── INFORMATION PROVIDED

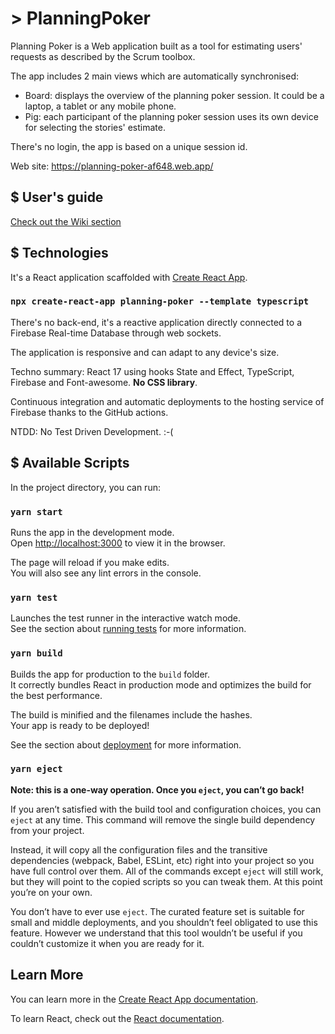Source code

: # > PlanningPoker

Planning Poker is a Web application built as a tool for estimating users' requests as described by the Scrum toolbox.

The app includes 2 main views which are automatically synchronised:

- Board: displays the overview of the planning poker session. It could be a laptop, a tablet or any mobile phone.
- Pig: each participant of the planning poker session uses its own device for selecting the stories' estimate.

There's no login, the app is based on a unique session id.

Web site: https://planning-poker-af648.web.app/

## $ User's guide

[Check out the Wiki section](https://github.com/olimungo/planning-poker/wiki/User's-guide)

## $ Technologies

It's a React application scaffolded with [Create React App](https://github.com/facebook/create-react-app).

### `npx create-react-app planning-poker --template typescript`

There's no back-end, it's a reactive application directly connected to a Firebase Real-time Database through web sockets.

The application is responsive and can adapt to any device's size.

Techno summary: React 17 using hooks State and Effect, TypeScript, Firebase and Font-awesome. **No CSS library**.

Continuous integration and automatic deployments to the hosting service of Firebase thanks to the GitHub actions.

NTDD: No Test Driven Development. :-(

## $ Available Scripts

In the project directory, you can run:

### `yarn start`

Runs the app in the development mode.\
Open [http://localhost:3000](http://localhost:3000) to view it in the browser.

The page will reload if you make edits.\
You will also see any lint errors in the console.

### `yarn test`

Launches the test runner in the interactive watch mode.\
See the section about [running tests](https://facebook.github.io/create-react-app/docs/running-tests) for more information.

### `yarn build`

Builds the app for production to the `build` folder.\
It correctly bundles React in production mode and optimizes the build for the best performance.

The build is minified and the filenames include the hashes.\
Your app is ready to be deployed!

See the section about [deployment](https://facebook.github.io/create-react-app/docs/deployment) for more information.

### `yarn eject`

**Note: this is a one-way operation. Once you `eject`, you can’t go back!**

If you aren’t satisfied with the build tool and configuration choices, you can `eject` at any time. This command will remove the single build dependency from your project.

Instead, it will copy all the configuration files and the transitive dependencies (webpack, Babel, ESLint, etc) right into your project so you have full control over them. All of the commands except `eject` will still work, but they will point to the copied scripts so you can tweak them. At this point you’re on your own.

You don’t have to ever use `eject`. The curated feature set is suitable for small and middle deployments, and you shouldn’t feel obligated to use this feature. However we understand that this tool wouldn’t be useful if you couldn’t customize it when you are ready for it.

## Learn More

You can learn more in the [Create React App documentation](https://facebook.github.io/create-react-app/docs/getting-started).

To learn React, check out the [React documentation](https://reactjs.org/).
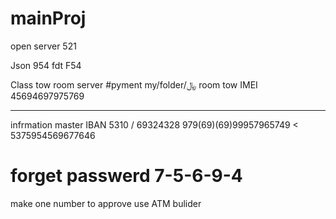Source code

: # mainProj
open server 521

Json 954
fdt F54 

Class tow room server
 #pyment  my/folder/﷼
room tow IMEI 45694697975769
_______________
infrmation master
IBAN 5310 / 69324328
979(69)(69)99957965749 < 5375954569677646
# forget passwerd 7-5-6-9-4
make one number to approve use ATM bulider

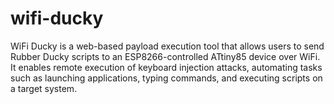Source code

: # wifi-ducky
WiFi Ducky is a web-based payload execution tool that allows users to send Rubber Ducky scripts to an ESP8266-controlled ATtiny85 device over WiFi. It enables remote execution of keyboard injection attacks, automating tasks such as launching applications, typing commands, and executing scripts on a target system.
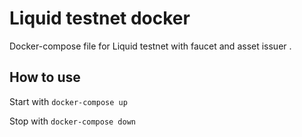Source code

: # Liquid testnet docker
Docker-compose file for Liquid testnet with faucet and asset issuer .

## How to use
Start with `docker-compose up`

Stop with `docker-compose down`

────

## WHAT IS NEEDED
Retype only this portion of the data above: the line containing "There's no login, the", the line containing "It's a React application", and all lines between them, exactly.

## OUTPUT BELOW
There's no login, the app is based on a unique session id.

Web site: https://planning-poker-af648.web.app/

## $ User's guide

[Check out the Wiki section](https://github.com/olimungo/planning-poker/wiki/User's-guide)

## $ Technologies

It's a React application scaffolded with [Create React App](https://github.com/facebook/create-react-app).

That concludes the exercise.